Did you know that Albuquerque taxpayers are subsidizing golfers? Taxpayers of Albuquerque, the major city with the highest property tax burden (check pages 3 and 4) in New Mexico, are paying for General Obligation bonds to install a new, $1.5 million irrigation system at Ladera Golf Course Taxpayers are paying an additional $500,000 for other city golf courses (according to an article on page 9 of this publication). This, despite the fact that city golf courses are supposed to be operated as an “enterprise” within the city budget.

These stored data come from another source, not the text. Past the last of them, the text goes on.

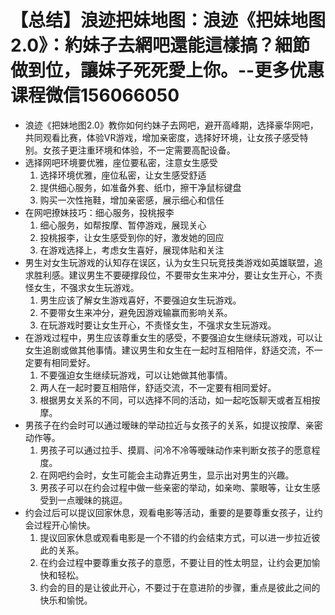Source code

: # 【总结】浪迹把妹地图：浪迹《把妹地图2.0》：約妹子去網吧還能這樣搞？細節做到位，讓妹子死死愛上你。--更多优惠课程微信156066050

-   浪迹《把妹地图2.0》教你如何约妹子去网吧，避开高峰期，选择豪华网吧，共同观看比赛，体验VR游戏，增加亲密度，选择好环境，让女孩子感受特别。女孩子更注重环境和体验，不一定需要高配设备。
-   选择网吧环境要优雅，座位要私密，注意女生感受
    1.  选择环境优雅，座位私密，让女生感受舒适
    2.  提供细心服务，如准备外套、纸巾，擦干净鼠标键盘
    3.  购买一次性拖鞋，增加亲密感，展示细心和信任
-   在网吧撩妹技巧：细心服务，投桃报李
    1.  细心服务，如帮按摩、暂停游戏，展现关心
    2.  投桃报李，让女生感受到你的好，激发她的回应
    3.  在游戏选择上，考虑女生喜好，展现体贴和关注
-   男生对女生玩游戏的认知存在误区，认为女生只玩竞技类游戏如英雄联盟，追求胜利感。建议男生不要硬撑段位，不要带女生来冲分，要让女生开心，不责怪女生，不强求女生玩游戏。
    1.  男生应该了解女生游戏喜好，不要强迫女生玩游戏。
    2.  不要带女生来冲分，避免因游戏输赢而影响关系。
    3.  在玩游戏时要让女生开心，不责怪女生，不强求女生玩游戏。
-   在游戏过程中，男生应该尊重女生的感受，不要强迫女生继续玩游戏，可以让女生追剧或做其他事情。建议男生和女生在一起时互相陪伴，舒适交流，不一定要有相同爱好。
    1.  不要强迫女生继续玩游戏，可以让她做其他事情。
    2.  两人在一起时要互相陪伴，舒适交流，不一定要有相同爱好。
    3.  根据男女关系的不同，可以选择不同的活动，如一起吃饭聊天或者互相按摩。
-   男孩子在约会时可以通过暧昧的举动拉近与女孩子的关系，如提议按摩、亲密动作等。
    1.  男孩子可以通过拉手、摸肩、问冷不冷等暧昧动作来判断女孩子的愿意程度。
    2.  在网吧约会时，女生可能会主动靠近男生，显示出对男生的兴趣。
    3.  男孩子可以在约会过程中做一些亲密的举动，如亲吻、蒙眼等，让女生感受到一点暧昧的挑逗。
-   约会过后可以提议回家休息，观看电影等活动，重要的是要尊重女孩子，让约会过程开心愉快。
    1.  提议回家休息或观看电影是一个不错的约会结束方式，可以进一步拉近彼此的关系。
    2.  在约会过程中要尊重女孩子的意愿，不要让目的性太明显，让约会更加愉快和轻松。
    3.  约会的目的是让彼此开心，不要过于在意进阶的步骤，重点是彼此之间的快乐和愉悦。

The problem is that greens crews at Ladera and the other municipal golf courses in Albuquerque (Arroyo del Oso, Los Altos, and Puerto del Sol) all hire highly-paid, unionized city workers (read the article at the top of page 21 of this publication). Worse, at least at Ladera, the unionized grounds keepers (making $18 to $20 to cut grass) have repeatedly damaged the golf course, making it less playable and, perhaps even resulting in costly repairs.

I just wrote about the need for government efficiency and specifically mentioned golf courses as an area of improvement through privatization. Perhaps Albuquerque could take a lesson (just this one time) from Detroit, where the city has privatized golf course management and actually earned $250,000 annually on its golf courses rather than asking overburdened taxpayers for ever-more. With workers paid at private rates and more flexible work rules, I’ll bet Albuquerque’s golf courses, located in a far better climate than Detroit’s, could turn a profit and become truly first-class courses as well.